U.S. producer prices barely rose last month and the annual increase was the smallest in nearly three years, data showed on Thursday, a day after a report indicated that consumer prices gained modestly last month.

"The U.S. dollar's recovery today appears to be mostly a correction," said Helen Given, FX trader, at Monex USA in Washington. "Markets may have overreacted a bit to Wednesday's CPI numbers. The speech yesterday from Fed's Waller reinforced that the Fed is still looking to hike twice, even if markets don't fully believe it."

"In the near term, we may see a slight bit of dollar strength, but it remains to be seen on July 26 (date of Fed meeting) if the Fed can convince traders it will hike twice more and not just once," said Monex's Given.

Governor Christopher Waller said he was not ready to call an all-clear on U.S. inflation, as he favored more rate rises this year. Markets are still pricing in a 95% chance of a 25 basis point hike from the Fed this month, CME's FedWatch tool showed, but no more for the rest of the year.

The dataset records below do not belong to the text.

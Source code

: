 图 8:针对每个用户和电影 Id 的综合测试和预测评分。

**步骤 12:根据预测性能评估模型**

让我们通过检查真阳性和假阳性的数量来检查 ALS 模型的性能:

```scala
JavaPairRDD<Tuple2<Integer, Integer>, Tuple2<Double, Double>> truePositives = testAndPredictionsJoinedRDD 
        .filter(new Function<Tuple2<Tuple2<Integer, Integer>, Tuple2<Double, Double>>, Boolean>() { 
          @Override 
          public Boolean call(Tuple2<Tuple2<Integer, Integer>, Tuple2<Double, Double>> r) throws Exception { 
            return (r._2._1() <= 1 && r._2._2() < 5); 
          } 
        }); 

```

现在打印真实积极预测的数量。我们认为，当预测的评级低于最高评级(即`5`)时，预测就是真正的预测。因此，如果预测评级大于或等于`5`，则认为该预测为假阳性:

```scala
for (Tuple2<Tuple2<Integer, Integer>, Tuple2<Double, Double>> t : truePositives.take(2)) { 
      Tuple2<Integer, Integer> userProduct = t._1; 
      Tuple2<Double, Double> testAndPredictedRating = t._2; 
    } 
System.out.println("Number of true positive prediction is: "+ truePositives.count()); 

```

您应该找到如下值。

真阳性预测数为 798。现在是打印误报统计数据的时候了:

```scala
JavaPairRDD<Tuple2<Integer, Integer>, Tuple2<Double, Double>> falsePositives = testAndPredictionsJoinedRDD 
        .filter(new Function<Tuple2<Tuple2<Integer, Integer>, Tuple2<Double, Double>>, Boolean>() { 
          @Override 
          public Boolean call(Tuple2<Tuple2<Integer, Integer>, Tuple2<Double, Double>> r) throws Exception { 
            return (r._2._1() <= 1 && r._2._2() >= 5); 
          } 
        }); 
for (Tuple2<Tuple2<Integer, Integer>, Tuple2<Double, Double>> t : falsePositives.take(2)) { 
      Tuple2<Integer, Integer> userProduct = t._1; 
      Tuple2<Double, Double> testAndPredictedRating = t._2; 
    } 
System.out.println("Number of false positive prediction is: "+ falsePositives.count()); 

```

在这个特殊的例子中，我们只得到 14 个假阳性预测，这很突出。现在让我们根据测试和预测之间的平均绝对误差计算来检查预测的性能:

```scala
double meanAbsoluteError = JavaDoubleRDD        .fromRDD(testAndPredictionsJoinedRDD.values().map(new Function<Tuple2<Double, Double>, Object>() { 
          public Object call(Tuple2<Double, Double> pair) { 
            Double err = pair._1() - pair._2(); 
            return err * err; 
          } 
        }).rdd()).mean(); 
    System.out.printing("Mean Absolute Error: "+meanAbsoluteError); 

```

Investors have been betting on a turn lower in the dollar for months, with short positions more than doubling over the month to July 7, according to data from Commodity Futures Trading Commission, although they remain far off the levels in 2021.

Cooling U.S. inflation is accelerating a decline in the dollar, and risk assets around the world stand to benefit. The dollar is down nearly 13% against a basket of currencies from last year’s two-decade high and stands at its lowest level in 15 months. Its decline quickened after the U.S. reported softer-than-expected inflation data on Wednesday, supporting views that the Federal Reserve is nearing the end of its interest rate-hiking cycle.

"For markets, the weaker dollar and its underlying driver, weaker inflation, is a balm for everything, especially for assets outside the U.S.," said Alvise Marino, foreign exchange strategist at Credit Suisse.

The greenback's tumble has come as U.S. Treasury yields eased in recent days, dulling the dollar's allure while boosting a wide range of other currencies, from the Japanese yen to the Mexican peso.

"That sound you hear is the breaking of technical levels across the foreign exchange markets," said Karl Schamotta, chief market strategist at Corpay. "The dollar is plunging toward levels that prevailed before the Fed started hiking, and we're seeing risk-sensitive currencies melt up on a global basis."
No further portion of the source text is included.